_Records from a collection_
*** Block opens ***

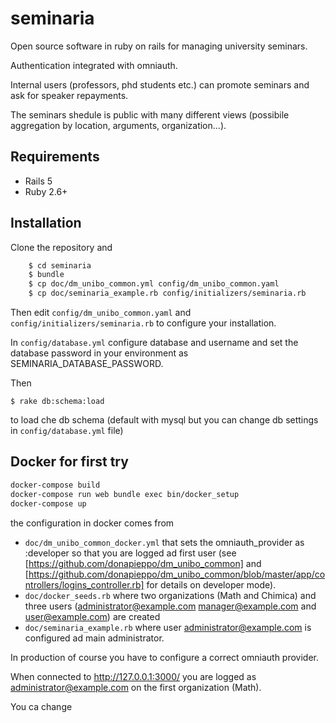 # seminaria

Open source software in ruby on rails for managing university seminars. 

Authentication integrated with omniauth.

Internal users (professors, phd students etc.) can promote seminars and ask for speaker repayments.

The seminars shedule is public with many different views 
(possibile aggregation by location, arguments, organization...).

## Requirements

*  Rails 5
*  Ruby 2.6+

## Installation

Clone the repository and 

```bash
    $ cd seminaria
    $ bundle
    $ cp doc/dm_unibo_common.yml config/dm_unibo_common.yaml
    $ cp doc/seminaria_example.rb config/initializers/seminaria.rb
```

Then edit `config/dm_unibo_common.yaml` and `config/initializers/seminaria.rb` to configure your installation. 

In `config/database.yml` configure database and username and set the database password
in your environment as SEMINARIA_DATABASE_PASSWORD.

Then

    $ rake db:schema:load

to load che db schema (default with mysql but you can change db
settings in `config/database.yml` file)

## Docker for first try

```bash
docker-compose build
docker-compose run web bundle exec bin/docker_setup
docker-compose up
```

the configuration in docker comes from 

  - `doc/dm_unibo_common_docker.yml` that sets the omniauth_provider as :developer so that you are logged ad first user (see [https://github.com/donapieppo/dm_unibo_common] and [https://github.com/donapieppo/dm_unibo_common/blob/master/app/controllers/logins_controller.rb] for details on developer mode).
  - `doc/docker_seeds.rb` where two organizations (Math and Chimica) and three users (administrator@example.com manager@example.com and user@example.com) are created
  - `doc/seminaria_example.rb` where user administrator@example.com is configured ad main administrator.

In production of course you have to configure a correct omniauth provider.

When connected to http://127.0.0.1:3000/ you are logged as administrator@example.com on the first organization (Math).

You ca change 


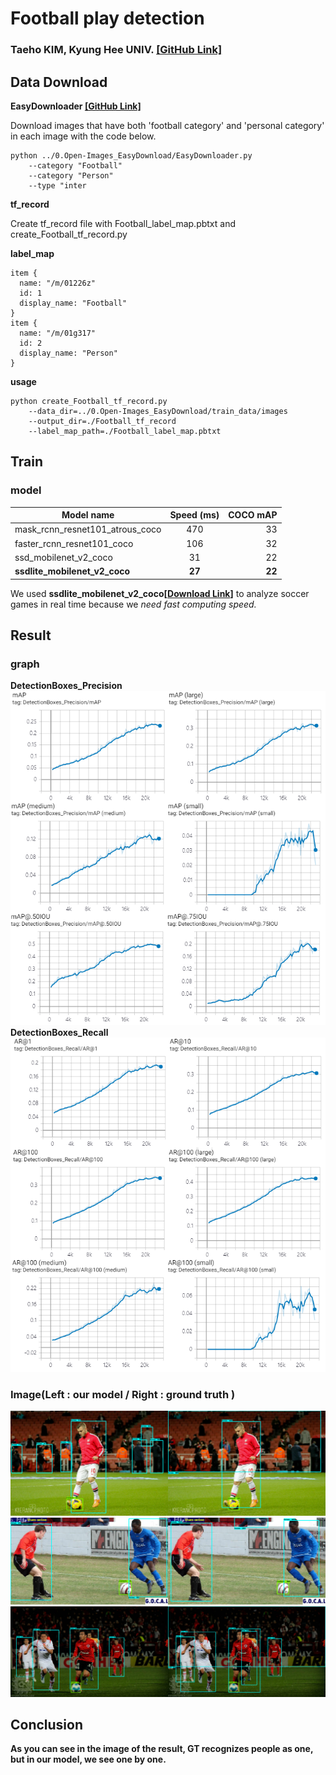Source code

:  # Football play detection
 ### Taeho KIM, Kyung Hee UNIV. <a href="https://github.com/HwangToeMat">[GitHub Link]</a>
 ## Data Download
 **EasyDownloader <a href="https://github.com/HwangToeMat/Open-Images_EasyDownload">[GitHub Link]</a>**

Download images that have both 'football category' and 'personal category' in each image with the code below.
```
python ../0.Open-Images_EasyDownload/EasyDownloader.py 
    --category "Football" 
    --category "Person" 
    --type "inter
```
**tf_record**

Create tf_record file with Football_label_map.pbtxt and create_Football_tf_record.py

**label_map**
```
item {
  name: "/m/01226z"
  id: 1
  display_name: "Football"
}
item {
  name: "/m/01g317"
  id: 2
  display_name: "Person"
}
```
**usage**
```
python create_Football_tf_record.py
    --data_dir=../0.Open-Images_EasyDownload/train_data/images
    --output_dir=./Football_tf_record
    --label_map_path=./Football_label_map.pbtxt
```
## Train
### model
| Model name        | Speed (ms)          | COCO mAP|
| ------------- |:-------------:| -----:|
| mask_rcnn_resnet101_atrous_coco      | 470      | 33 |
| faster_rcnn_resnet101_coco      | 106      | 32 |
| ssd_mobilenet_v2_coco      | 31      | 22 |
| **ssdlite_mobilenet_v2_coco**      | **27**      | **22** |

We used **ssdlite_mobilenet_v2_coco[<a href="http://download.tensorflow.org/models/object_detection/ssdlite_mobilenet_v2_coco_2018_05_09.tar.gz">Download Link</a>]** to analyze soccer games in real time because we *need fast computing speed.*

## Result
### graph
**DetectionBoxes_Precision**
![DetectionBoxes_Precision](images/DetectionBoxes_Precision.png)
**DetectionBoxes_Recall**
![DetectionBoxes_Recall](images/DetectionBoxes_Recall.png)
### Image(Left : our model / Right : ground truth )
![result1](images/result1.png)
![result2](images/result2.png)
![result3](images/result3.png)

## Conclusion
**As you can see in the image of the result, GT recognizes people as one, but in our model, we see one by one.**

*** Block closes ***

_Exercise objective_
Write out the data once more exactly, omitting the pictures.

_Task answer_
 # seminaria

Open source software in ruby on rails for managing university seminars. 

Authentication integrated with omniauth.

Internal users (professors, phd students etc.) can promote seminars and ask for speaker repayments.

The seminars shedule is public with many different views 
(possibile aggregation by location, arguments, organization...).

## Requirements

*  Rails 5
*  Ruby 2.6+

## Installation

Clone the repository and 

```bash
    $ cd seminaria
    $ bundle
    $ cp doc/dm_unibo_common.yml config/dm_unibo_common.yaml
    $ cp doc/seminaria_example.rb config/initializers/seminaria.rb
```

Then edit `config/dm_unibo_common.yaml` and `config/initializers/seminaria.rb` to configure your installation. 

In `config/database.yml` configure database and username and set the database password
in your environment as SEMINARIA_DATABASE_PASSWORD.

Then

    $ rake db:schema:load

to load che db schema (default with mysql but you can change db
settings in `config/database.yml` file)

## Docker for first try

```bash
docker-compose build
docker-compose run web bundle exec bin/docker_setup
docker-compose up
```

the configuration in docker comes from 

  - `doc/dm_unibo_common_docker.yml` that sets the omniauth_provider as :developer so that you are logged ad first user (see [https://github.com/donapieppo/dm_unibo_common] and [https://github.com/donapieppo/dm_unibo_common/blob/master/app/controllers/logins_controller.rb] for details on developer mode).
  - `doc/docker_seeds.rb` where two organizations (Math and Chimica) and three users (administrator@example.com manager@example.com and user@example.com) are created
  - `doc/seminaria_example.rb` where user administrator@example.com is configured ad main administrator.

In production of course you have to configure a correct omniauth provider.

When connected to http://127.0.0.1:3000/ you are logged as administrator@example.com on the first organization (Math).

You ca change 


Source code

:  # Football play detection
 ### Taeho KIM, Kyung Hee UNIV. <a href="https://github.com/HwangToeMat">[GitHub Link]</a>
 ## Data Download
 **EasyDownloader <a href="https://github.com/HwangToeMat/Open-Images_EasyDownload">[GitHub Link]</a>**

Download images that have both 'football category' and 'personal category' in each image with the code below.
```
python ../0.Open-Images_EasyDownload/EasyDownloader.py 
    --category "Football" 
    --category "Person" 
    --type "inter
```
**tf_record**

Create tf_record file with Football_label_map.pbtxt and create_Football_tf_record.py

**label_map**
```
item {
  name: "/m/01226z"
  id: 1
  display_name: "Football"
}
item {
  name: "/m/01g317"
  id: 2
  display_name: "Person"
}
```
**usage**
```
python create_Football_tf_record.py
    --data_dir=../0.Open-Images_EasyDownload/train_data/images
    --output_dir=./Football_tf_record
    --label_map_path=./Football_label_map.pbtxt
```
## Train
### model
| Model name        | Speed (ms)          | COCO mAP|
| ------------- |:-------------:| -----:|
| mask_rcnn_resnet101_atrous_coco      | 470      | 33 |
| faster_rcnn_resnet101_coco      | 106      | 32 |
| ssd_mobilenet_v2_coco      | 31      | 22 |
| **ssdlite_mobilenet_v2_coco**      | **27**      | **22** |

We used **ssdlite_mobilenet_v2_coco[<a href="http://download.tensorflow.org/models/object_detection/ssdlite_mobilenet_v2_coco_2018_05_09.tar.gz">Download Link</a>]** to analyze soccer games in real time because we *need fast computing speed.*

## Result
### graph
**DetectionBoxes_Precision**
![DetectionBoxes_Precision](images/DetectionBoxes_Precision.png)
**DetectionBoxes_Recall**
![DetectionBoxes_Recall](images/DetectionBoxes_Recall.png)
### Image(Left : our model / Right : ground truth )
![result1](images/result1.png)
![result2](images/result2.png)
![result3](images/result3.png)

## Conclusion
**As you can see in the image of the result, GT recognizes people as one, but in our model, we see one by one.**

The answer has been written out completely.